### WHAT YOU WILL DO
Find the word "boolean" in the listing below. Copy every line that has it.
(EXCERPTED RECORDS Opens)
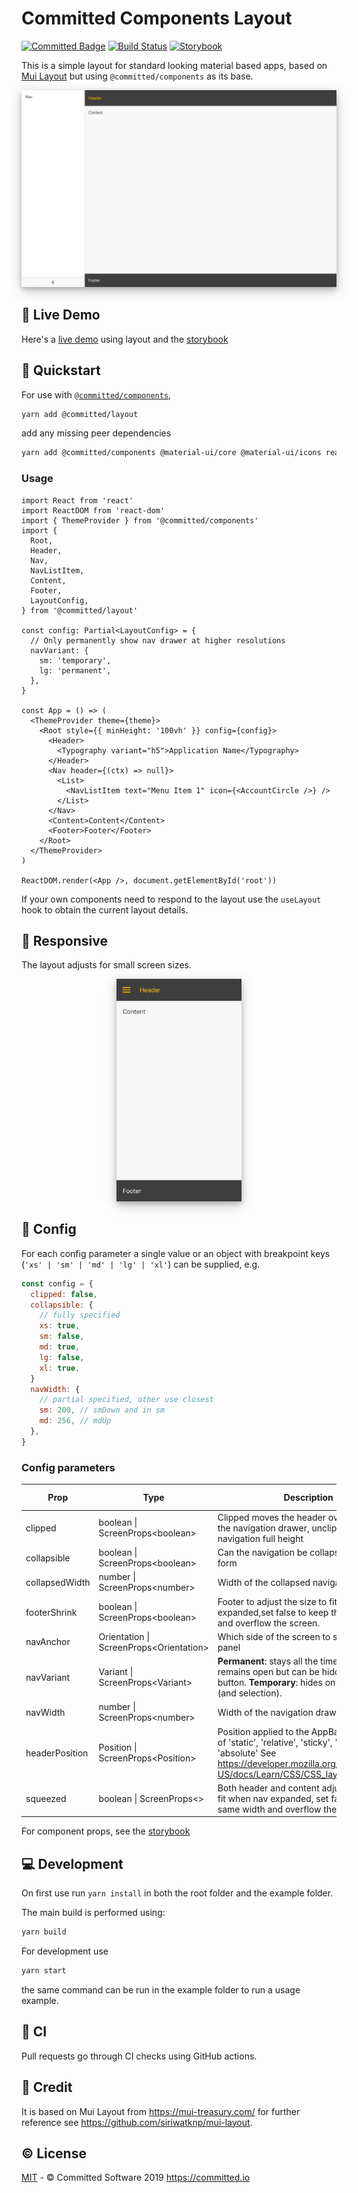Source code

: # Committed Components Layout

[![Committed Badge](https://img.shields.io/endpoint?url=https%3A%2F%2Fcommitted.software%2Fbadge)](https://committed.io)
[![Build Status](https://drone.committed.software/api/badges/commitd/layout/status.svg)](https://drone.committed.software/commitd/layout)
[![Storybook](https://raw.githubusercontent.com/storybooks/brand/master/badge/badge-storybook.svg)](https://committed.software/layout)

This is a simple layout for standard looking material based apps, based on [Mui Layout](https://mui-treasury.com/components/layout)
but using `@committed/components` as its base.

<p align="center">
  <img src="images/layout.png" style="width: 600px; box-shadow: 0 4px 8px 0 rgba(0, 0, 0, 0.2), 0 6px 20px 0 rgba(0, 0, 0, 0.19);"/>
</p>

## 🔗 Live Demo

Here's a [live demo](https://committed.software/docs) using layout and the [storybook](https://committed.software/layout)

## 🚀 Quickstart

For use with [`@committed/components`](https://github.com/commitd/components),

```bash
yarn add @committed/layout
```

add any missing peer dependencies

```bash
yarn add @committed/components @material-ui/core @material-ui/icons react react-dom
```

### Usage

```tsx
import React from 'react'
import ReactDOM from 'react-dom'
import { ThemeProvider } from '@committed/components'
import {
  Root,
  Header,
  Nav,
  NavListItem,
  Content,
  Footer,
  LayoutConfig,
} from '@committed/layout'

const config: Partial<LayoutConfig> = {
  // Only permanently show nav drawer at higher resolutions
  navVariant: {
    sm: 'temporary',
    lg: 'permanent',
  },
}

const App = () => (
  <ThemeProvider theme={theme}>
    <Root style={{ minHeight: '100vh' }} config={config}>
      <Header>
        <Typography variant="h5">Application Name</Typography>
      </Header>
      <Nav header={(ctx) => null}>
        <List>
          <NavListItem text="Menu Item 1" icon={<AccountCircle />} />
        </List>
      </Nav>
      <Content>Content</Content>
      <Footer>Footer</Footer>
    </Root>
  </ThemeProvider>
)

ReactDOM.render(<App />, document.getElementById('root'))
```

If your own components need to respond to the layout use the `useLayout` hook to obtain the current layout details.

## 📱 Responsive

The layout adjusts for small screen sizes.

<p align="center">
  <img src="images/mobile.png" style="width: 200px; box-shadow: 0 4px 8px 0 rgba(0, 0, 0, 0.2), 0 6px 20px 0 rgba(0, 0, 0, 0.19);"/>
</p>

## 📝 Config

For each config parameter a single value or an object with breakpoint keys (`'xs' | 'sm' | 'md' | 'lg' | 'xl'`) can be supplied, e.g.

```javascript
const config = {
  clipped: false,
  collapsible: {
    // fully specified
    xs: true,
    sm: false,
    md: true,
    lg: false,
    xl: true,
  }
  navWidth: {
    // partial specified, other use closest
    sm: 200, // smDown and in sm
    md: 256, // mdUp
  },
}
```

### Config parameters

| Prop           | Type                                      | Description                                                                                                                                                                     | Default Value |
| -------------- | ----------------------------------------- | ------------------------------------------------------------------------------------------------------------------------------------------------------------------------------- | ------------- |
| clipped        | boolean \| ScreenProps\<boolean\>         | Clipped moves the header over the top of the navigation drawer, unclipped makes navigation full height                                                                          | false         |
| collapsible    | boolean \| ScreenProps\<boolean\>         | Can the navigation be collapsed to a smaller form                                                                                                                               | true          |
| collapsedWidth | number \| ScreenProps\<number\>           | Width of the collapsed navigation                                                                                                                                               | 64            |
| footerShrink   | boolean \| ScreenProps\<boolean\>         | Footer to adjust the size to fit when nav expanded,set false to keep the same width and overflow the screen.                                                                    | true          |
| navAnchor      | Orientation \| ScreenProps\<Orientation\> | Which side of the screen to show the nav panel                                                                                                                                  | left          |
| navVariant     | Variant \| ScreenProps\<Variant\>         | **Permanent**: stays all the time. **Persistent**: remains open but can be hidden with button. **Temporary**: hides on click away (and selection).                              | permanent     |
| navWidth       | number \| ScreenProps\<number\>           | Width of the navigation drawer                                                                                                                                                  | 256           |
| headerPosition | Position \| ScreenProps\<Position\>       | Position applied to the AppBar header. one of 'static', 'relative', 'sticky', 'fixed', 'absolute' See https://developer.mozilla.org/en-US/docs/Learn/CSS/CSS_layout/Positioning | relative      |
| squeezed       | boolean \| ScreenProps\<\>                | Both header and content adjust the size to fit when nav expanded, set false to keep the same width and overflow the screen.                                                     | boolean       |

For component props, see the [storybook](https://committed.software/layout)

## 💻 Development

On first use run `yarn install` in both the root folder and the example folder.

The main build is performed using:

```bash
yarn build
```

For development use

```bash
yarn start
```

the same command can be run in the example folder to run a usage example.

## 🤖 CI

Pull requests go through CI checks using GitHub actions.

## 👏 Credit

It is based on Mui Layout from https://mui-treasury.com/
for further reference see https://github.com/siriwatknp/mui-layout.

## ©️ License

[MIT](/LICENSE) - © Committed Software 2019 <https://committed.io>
(EXCERPTED RECORDS Closes)
### FINISHED EXERCISE
| clipped        | boolean \| ScreenProps\<boolean\>         | Clipped moves the header over the top of the navigation drawer, unclipped makes navigation full height                                                                          | false         |
| collapsible    | boolean \| ScreenProps\<boolean\>         | Can the navigation be collapsed to a smaller form                                                                                                                               | true          |
| footerShrink   | boolean \| ScreenProps\<boolean\>         | Footer to adjust the size to fit when nav expanded,set false to keep the same width and overflow the screen.                                                                    | true          |
| squeezed       | boolean \| ScreenProps\<\>                | Both header and content adjust the size to fit when nav expanded, set false to keep the same width and overflow the screen.                                                     | boolean       |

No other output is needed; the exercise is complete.